▶ [Listed entries]:
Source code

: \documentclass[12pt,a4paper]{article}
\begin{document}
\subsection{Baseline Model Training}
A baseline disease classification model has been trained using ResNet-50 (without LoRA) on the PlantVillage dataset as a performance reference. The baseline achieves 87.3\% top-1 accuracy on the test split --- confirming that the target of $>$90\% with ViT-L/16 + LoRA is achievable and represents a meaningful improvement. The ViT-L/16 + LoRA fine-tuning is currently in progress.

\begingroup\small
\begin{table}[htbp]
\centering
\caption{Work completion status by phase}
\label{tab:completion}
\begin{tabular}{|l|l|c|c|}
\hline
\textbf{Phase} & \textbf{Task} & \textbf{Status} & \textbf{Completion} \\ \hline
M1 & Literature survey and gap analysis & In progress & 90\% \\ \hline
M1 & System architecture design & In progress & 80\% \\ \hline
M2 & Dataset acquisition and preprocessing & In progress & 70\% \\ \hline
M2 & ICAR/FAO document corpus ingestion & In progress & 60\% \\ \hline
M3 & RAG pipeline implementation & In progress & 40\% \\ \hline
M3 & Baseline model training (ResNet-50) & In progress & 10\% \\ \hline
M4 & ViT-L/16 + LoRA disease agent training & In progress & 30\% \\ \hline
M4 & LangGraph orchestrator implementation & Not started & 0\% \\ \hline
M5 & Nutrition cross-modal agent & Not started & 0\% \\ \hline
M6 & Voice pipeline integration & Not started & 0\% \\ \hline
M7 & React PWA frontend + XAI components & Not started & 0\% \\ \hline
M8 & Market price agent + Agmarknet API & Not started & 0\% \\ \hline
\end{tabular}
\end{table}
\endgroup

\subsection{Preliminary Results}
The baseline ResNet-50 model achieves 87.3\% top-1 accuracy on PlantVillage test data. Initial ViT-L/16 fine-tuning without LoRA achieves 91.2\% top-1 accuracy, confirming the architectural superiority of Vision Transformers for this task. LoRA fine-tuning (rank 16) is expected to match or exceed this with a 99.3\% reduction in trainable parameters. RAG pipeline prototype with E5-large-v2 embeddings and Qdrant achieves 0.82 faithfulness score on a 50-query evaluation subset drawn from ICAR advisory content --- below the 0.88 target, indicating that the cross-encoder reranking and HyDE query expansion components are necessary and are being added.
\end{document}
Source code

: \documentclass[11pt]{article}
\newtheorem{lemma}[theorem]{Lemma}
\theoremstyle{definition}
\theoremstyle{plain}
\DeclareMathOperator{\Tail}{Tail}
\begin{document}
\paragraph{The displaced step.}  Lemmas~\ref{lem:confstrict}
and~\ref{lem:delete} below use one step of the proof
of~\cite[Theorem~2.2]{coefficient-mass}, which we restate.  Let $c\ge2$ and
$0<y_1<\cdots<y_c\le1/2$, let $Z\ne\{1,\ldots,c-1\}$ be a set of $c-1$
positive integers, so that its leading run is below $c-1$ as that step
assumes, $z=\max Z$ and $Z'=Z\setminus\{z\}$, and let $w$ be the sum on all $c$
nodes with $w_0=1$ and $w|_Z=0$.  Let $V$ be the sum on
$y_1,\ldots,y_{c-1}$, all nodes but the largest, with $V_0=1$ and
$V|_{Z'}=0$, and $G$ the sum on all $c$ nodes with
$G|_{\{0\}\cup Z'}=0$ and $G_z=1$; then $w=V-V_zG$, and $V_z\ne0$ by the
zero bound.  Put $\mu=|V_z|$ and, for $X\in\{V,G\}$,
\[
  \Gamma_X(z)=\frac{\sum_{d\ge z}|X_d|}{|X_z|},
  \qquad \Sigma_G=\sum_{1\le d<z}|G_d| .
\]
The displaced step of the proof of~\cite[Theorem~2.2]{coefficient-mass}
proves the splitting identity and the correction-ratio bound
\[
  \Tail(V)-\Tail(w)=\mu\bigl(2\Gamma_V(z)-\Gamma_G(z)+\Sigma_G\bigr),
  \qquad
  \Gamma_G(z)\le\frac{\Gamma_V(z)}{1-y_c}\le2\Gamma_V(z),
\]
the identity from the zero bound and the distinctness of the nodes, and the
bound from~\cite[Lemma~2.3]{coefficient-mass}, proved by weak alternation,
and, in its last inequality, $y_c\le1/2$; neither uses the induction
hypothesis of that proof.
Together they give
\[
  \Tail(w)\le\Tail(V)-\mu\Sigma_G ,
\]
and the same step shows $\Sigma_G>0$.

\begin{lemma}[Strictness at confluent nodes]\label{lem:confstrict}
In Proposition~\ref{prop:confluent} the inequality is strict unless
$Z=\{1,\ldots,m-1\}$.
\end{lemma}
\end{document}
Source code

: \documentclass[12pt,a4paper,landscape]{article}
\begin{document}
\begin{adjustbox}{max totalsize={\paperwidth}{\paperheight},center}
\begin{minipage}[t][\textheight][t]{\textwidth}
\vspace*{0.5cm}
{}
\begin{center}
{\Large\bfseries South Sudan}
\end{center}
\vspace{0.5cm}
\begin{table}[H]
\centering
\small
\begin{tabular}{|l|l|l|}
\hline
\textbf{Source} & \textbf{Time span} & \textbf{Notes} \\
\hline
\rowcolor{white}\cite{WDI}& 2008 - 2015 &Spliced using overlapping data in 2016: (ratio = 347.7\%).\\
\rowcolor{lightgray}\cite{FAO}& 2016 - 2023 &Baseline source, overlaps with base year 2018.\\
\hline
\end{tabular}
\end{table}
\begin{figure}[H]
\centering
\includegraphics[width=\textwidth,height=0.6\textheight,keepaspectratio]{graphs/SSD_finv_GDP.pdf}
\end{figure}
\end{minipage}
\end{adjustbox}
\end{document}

▶ [Task objective]: Nothing is to be left out: set down all the records again exactly.

▶ [Solved problem]:
Source code

: \documentclass[12pt,a4paper]{article}
\begin{document}
\subsection{Baseline Model Training}
A baseline disease classification model has been trained using ResNet-50 (without LoRA) on the PlantVillage dataset as a performance reference. The baseline achieves 87.3\% top-1 accuracy on the test split --- confirming that the target of $>$90\% with ViT-L/16 + LoRA is achievable and represents a meaningful improvement. The ViT-L/16 + LoRA fine-tuning is currently in progress.

\begingroup\small
\begin{table}[htbp]
\centering
\caption{Work completion status by phase}
\label{tab:completion}
\begin{tabular}{|l|l|c|c|}
\hline
\textbf{Phase} & \textbf{Task} & \textbf{Status} & \textbf{Completion} \\ \hline
M1 & Literature survey and gap analysis & In progress & 90\% \\ \hline
M1 & System architecture design & In progress & 80\% \\ \hline
M2 & Dataset acquisition and preprocessing & In progress & 70\% \\ \hline
M2 & ICAR/FAO document corpus ingestion & In progress & 60\% \\ \hline
M3 & RAG pipeline implementation & In progress & 40\% \\ \hline
M3 & Baseline model training (ResNet-50) & In progress & 10\% \\ \hline
M4 & ViT-L/16 + LoRA disease agent training & In progress & 30\% \\ \hline
M4 & LangGraph orchestrator implementation & Not started & 0\% \\ \hline
M5 & Nutrition cross-modal agent & Not started & 0\% \\ \hline
M6 & Voice pipeline integration & Not started & 0\% \\ \hline
M7 & React PWA frontend + XAI components & Not started & 0\% \\ \hline
M8 & Market price agent + Agmarknet API & Not started & 0\% \\ \hline
\end{tabular}
\end{table}
\endgroup

\subsection{Preliminary Results}
The baseline ResNet-50 model achieves 87.3\% top-1 accuracy on PlantVillage test data. Initial ViT-L/16 fine-tuning without LoRA achieves 91.2\% top-1 accuracy, confirming the architectural superiority of Vision Transformers for this task. LoRA fine-tuning (rank 16) is expected to match or exceed this with a 99.3\% reduction in trainable parameters. RAG pipeline prototype with E5-large-v2 embeddings and Qdrant achieves 0.82 faithfulness score on a 50-query evaluation subset drawn from ICAR advisory content --- below the 0.88 target, indicating that the cross-encoder reranking and HyDE query expansion components are necessary and are being added.
\end{document}
Source code

: \documentclass[11pt]{article}
\newtheorem{lemma}[theorem]{Lemma}
\theoremstyle{definition}
\theoremstyle{plain}
\DeclareMathOperator{\Tail}{Tail}
\begin{document}
\paragraph{The displaced step.}  Lemmas~\ref{lem:confstrict}
and~\ref{lem:delete} below use one step of the proof
of~\cite[Theorem~2.2]{coefficient-mass}, which we restate.  Let $c\ge2$ and
$0<y_1<\cdots<y_c\le1/2$, let $Z\ne\{1,\ldots,c-1\}$ be a set of $c-1$
positive integers, so that its leading run is below $c-1$ as that step
assumes, $z=\max Z$ and $Z'=Z\setminus\{z\}$, and let $w$ be the sum on all $c$
nodes with $w_0=1$ and $w|_Z=0$.  Let $V$ be the sum on
$y_1,\ldots,y_{c-1}$, all nodes but the largest, with $V_0=1$ and
$V|_{Z'}=0$, and $G$ the sum on all $c$ nodes with
$G|_{\{0\}\cup Z'}=0$ and $G_z=1$; then $w=V-V_zG$, and $V_z\ne0$ by the
zero bound.  Put $\mu=|V_z|$ and, for $X\in\{V,G\}$,
\[
  \Gamma_X(z)=\frac{\sum_{d\ge z}|X_d|}{|X_z|},
  \qquad \Sigma_G=\sum_{1\le d<z}|G_d| .
\]
The displaced step of the proof of~\cite[Theorem~2.2]{coefficient-mass}
proves the splitting identity and the correction-ratio bound
\[
  \Tail(V)-\Tail(w)=\mu\bigl(2\Gamma_V(z)-\Gamma_G(z)+\Sigma_G\bigr),
  \qquad
  \Gamma_G(z)\le\frac{\Gamma_V(z)}{1-y_c}\le2\Gamma_V(z),
\]
the identity from the zero bound and the distinctness of the nodes, and the
bound from~\cite[Lemma~2.3]{coefficient-mass}, proved by weak alternation,
and, in its last inequality, $y_c\le1/2$; neither uses the induction
hypothesis of that proof.
Together they give
\[
  \Tail(w)\le\Tail(V)-\mu\Sigma_G ,
\]
and the same step shows $\Sigma_G>0$.

\begin{lemma}[Strictness at confluent nodes]\label{lem:confstrict}
In Proposition~\ref{prop:confluent} the inequality is strict unless
$Z=\{1,\ldots,m-1\}$.
\end{lemma}
\end{document}
Source code

: \documentclass[12pt,a4paper,landscape]{article}
\begin{document}
\begin{adjustbox}{max totalsize={\paperwidth}{\paperheight},center}
\begin{minipage}[t][\textheight][t]{\textwidth}
\vspace*{0.5cm}
{}
\begin{center}
{\Large\bfseries South Sudan}
\end{center}
\vspace{0.5cm}
\begin{table}[H]
\centering
\small
\begin{tabular}{|l|l|l|}
\hline
\textbf{Source} & \textbf{Time span} & \textbf{Notes} \\
\hline
\rowcolor{white}\cite{WDI}& 2008 - 2015 &Spliced using overlapping data in 2016: (ratio = 347.7\%).\\
\rowcolor{lightgray}\cite{FAO}& 2016 - 2023 &Baseline source, overlaps with base year 2018.\\
\hline
\end{tabular}
\end{table}
\begin{figure}[H]
\centering
\includegraphics[width=\textwidth,height=0.6\textheight,keepaspectratio]{graphs/SSD_finv_GDP.pdf}
\end{figure}
\end{minipage}
\end{adjustbox}
\end{document}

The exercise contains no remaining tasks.